- Task to carry out
Each line that contains "temporary" needs to be copied from the listing.

Working data START

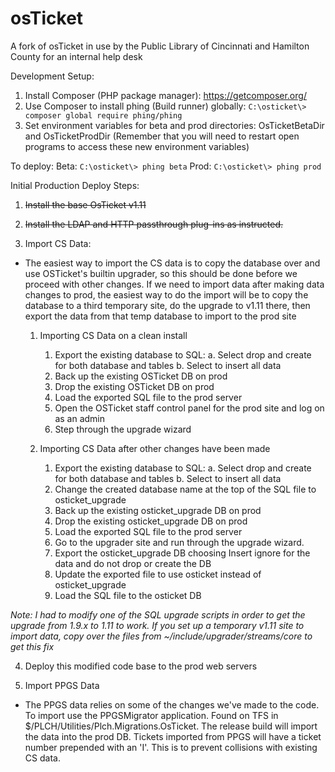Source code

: osTicket
========

A fork of osTicket in use by the Public Library of Cincinnati and Hamilton County for an internal help desk

Development Setup:
1. Install Composer (PHP package manager): https://getcomposer.org/
2. Use Composer to install phing (Build runner) globally: `C:\osticket\> composer global require phing/phing`
3. Set environment variables for beta and prod directories: OsTicketBetaDir and OsTicketProdDir
    (Remember that you will need to restart open programs to access these new environment variables)

To deploy:
Beta: `C:\osticket\> phing beta`
Prod: `C:\osticket\> phing prod`

Initial Production Deploy Steps:

1. ~~Install the base OsTicket v1.11~~

2. ~~Install the LDAP and HTTP passthrough plug-ins as instructed.~~

3. Import CS Data:

  * The easiest way to import the CS data is to copy the database over and use OSTicket's builtin upgrader, so this should be done before we proceed with other changes. If we need to import data after making data changes to prod, the easiest way to do the import will be to copy the database to a third temporary site, do the upgrade to v1.11 there, then export the data from that temp database to import to the prod site


    1. Importing CS Data on a clean install
        1. Export the existing database to SQL:
            a. Select drop and create for both database and tables
            b. Select to insert all data
        2. Back up the existing OSTicket DB on prod
        3. Drop the existing OSTicket DB on prod
        4. Load the exported SQL file to the prod server
        5. Open the OSTicket staff control panel for the prod site and log on as an admin
        6. Step through the upgrade wizard

    2. Importing CS Data after other changes have been made
        1. Export the existing database to SQL:
            a. Select drop and create for both database and tables
            b. Select to insert all data
        2. Change the created database name at the top of the SQL file to osticket_upgrade
        2. Back up the existing osticket_upgrade DB on prod
        3. Drop the existing osticket_upgrade DB on prod
        4. Load the exported SQL file to the prod server
        5. Go to the upgrader site and run through the upgrade wizard.
        6. Export the osticket_upgrade DB choosing Insert ignore for the data and do not drop or create the DB
        7. Update the exported file to use osticket instead of osticket_upgrade
        8. Load the SQL file to the osticket DB


*Note: I had to modify one of the SQL upgrade scripts in order to get the upgrade from 1.9.x to 1.11 to work. If you set up a temporary v1.11 site to import data, copy over the files from ~/include/upgrader/streams/core to get this fix*

4. Deploy this modified code base to the prod web servers

5. Import PPGS Data

  * The PPGS data relies on some of the changes we've made to the code. To import use the PPGSMigrator application. Found on TFS in $/PLCH/Utilities/Plch.Migrations.OsTicket. The release build will import the data into the prod DB. Tickets imported from PPGS will have a ticket number prepended with an 'I'. This is to prevent collisions with existing CS data.




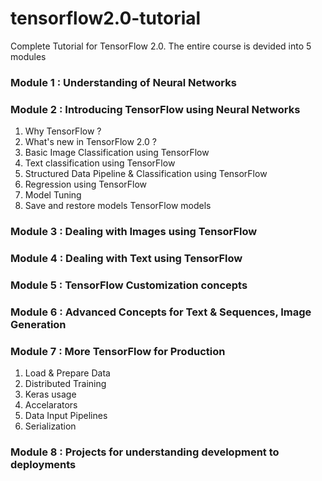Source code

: # tensorflow2.0-tutorial
Complete Tutorial for TensorFlow 2.0. The entire course is devided into 5 modules

### Module 1 : Understanding of Neural Networks

### Module 2 : Introducing TensorFlow using Neural Networks
1. Why TensorFlow ?
2. What's new in TensorFlow 2.0 ?
3. Basic Image Classification using TensorFlow
4. Text classification using TensorFlow
5. Structured Data Pipeline & Classification using TensorFlow
6. Regression using TensorFlow
7. Model Tuning
8. Save and restore models TensorFlow models

### Module 3 : Dealing with Images using TensorFlow

### Module 4 : Dealing with Text using TensorFlow

### Module 5 : TensorFlow Customization concepts 

### Module 6 : Advanced Concepts for Text & Sequences, Image Generation


### Module 7 : More TensorFlow for Production
1. Load & Prepare Data
2. Distributed Training
3. Keras usage
4. Accelarators 
5. Data Input Pipelines
6. Serialization

### Module 8 : Projects for understanding development to deployments


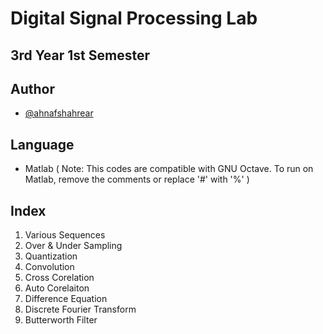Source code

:# Digital Signal Processing Lab 
## 3rd Year 1st Semester

## Author
- [@ahnafshahrear](https://github.com/ahnafshahrear)

## Language
- Matlab ( Note: This codes are compatible with GNU Octave. To run on Matlab, remove the comments or replace '#' with '%' )

## Index
1. Various Sequences
2. Over & Under Sampling
3. Quantization
4. Convolution
5. Cross Corelation
6. Auto Corelaiton
7. Difference Equation
8. Discrete Fourier Transform
9. Butterworth Filter
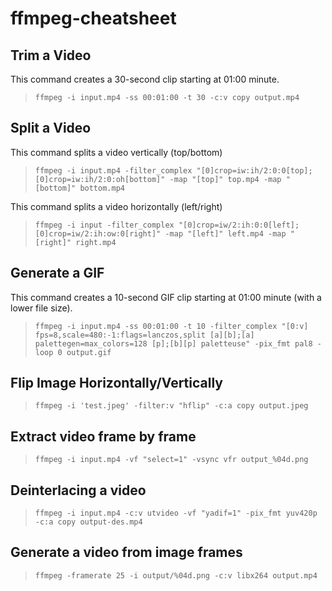 # ffmpeg-cheatsheet

## Trim a Video
This command creates a 30-second clip starting at 01:00 minute.
> `ffmpeg -i input.mp4 -ss 00:01:00 -t 30 -c:v copy output.mp4`

## Split a Video
This command splits a video vertically (top/bottom)
> `ffmpeg -i input.mp4 -filter_complex "[0]crop=iw:ih/2:0:0[top];[0]crop=iw:ih/2:0:oh[bottom]" -map "[top]" top.mp4 -map "[bottom]" bottom.mp4`

This command splits a video horizontally (left/right)
> `ffmpeg -i input -filter_complex "[0]crop=iw/2:ih:0:0[left];[0]crop=iw/2:ih:ow:0[right]" -map "[left]" left.mp4 -map "[right]" right.mp4`

## Generate a GIF
This command creates a 10-second GIF clip starting at 01:00 minute (with a lower file size).
> `ffmpeg -i input.mp4 -ss 00:01:00 -t 10 -filter_complex "[0:v] fps=8,scale=480:-1:flags=lanczos,split [a][b];[a] palettegen=max_colors=128 [p];[b][p] paletteuse" -pix_fmt pal8 -loop 0 output.gif`

## Flip Image Horizontally/Vertically
> `ffmpeg -i 'test.jpeg' -filter:v "hflip" -c:a copy output.jpeg`

## Extract video frame by frame
> `ffmpeg -i input.mp4 -vf "select=1" -vsync vfr output_%04d.png`

## Deinterlacing a video
> `ffmpeg -i input.mp4 -c:v utvideo -vf "yadif=1" -pix_fmt yuv420p -c:a copy output-des.mp4`

## Generate a video from image frames
> `ffmpeg -framerate 25 -i output/%04d.png -c:v libx264 output.mp4`
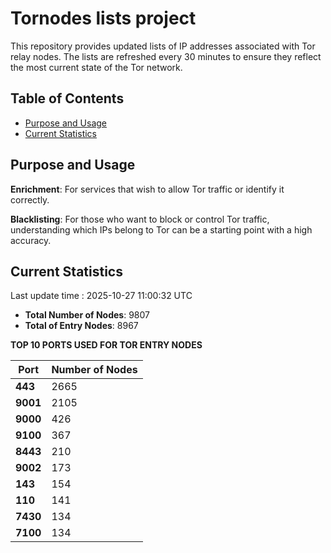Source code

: # Tornodes lists project

This repository provides updated lists of IP addresses associated with Tor relay nodes. The lists are refreshed every 30 minutes to ensure they reflect the most current state of the Tor network.

## Table of Contents

- [Purpose and Usage](#purpose-and-usage)
- [Current Statistics](#current-statistics)


## Purpose and Usage

**Enrichment**: For services that wish to allow Tor traffic or identify it correctly.

**Blacklisting**: For those who want to block or control Tor traffic, understanding which IPs belong to Tor can be a starting point with a high accuracy.

## Current Statistics

Last update time : 2025-10-27 11:00:32 UTC

- **Total Number of Nodes**: 9807
- **Total of Entry Nodes**: 8967

**TOP 10 PORTS USED FOR TOR ENTRY NODES**

| **Port** | **Number of Nodes** |
|------|-----------------|
| **443**   | 2665  |
| **9001**   | 2105  |
| **9000**   | 426  |
| **9100**   | 367  |
| **8443**   | 210  |
| **9002**   | 173  |
| **143**   | 154  |
| **110**   | 141  |
| **7430**   | 134  |
| **7100**   | 134  |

Working data END

- Result of this task
  * The easiest way to import the CS data is to copy the database over and use OSTicket's builtin upgrader, so this should be done before we proceed with other changes. If we need to import data after making data changes to prod, the easiest way to do the import will be to copy the database to a third temporary site, do the upgrade to v1.11 there, then export the data from that temp database to import to the prod site
*Note: I had to modify one of the SQL upgrade scripts in order to get the upgrade from 1.9.x to 1.11 to work. If you set up a temporary v1.11 site to import data, copy over the files from ~/include/upgrader/streams/core to get this fix*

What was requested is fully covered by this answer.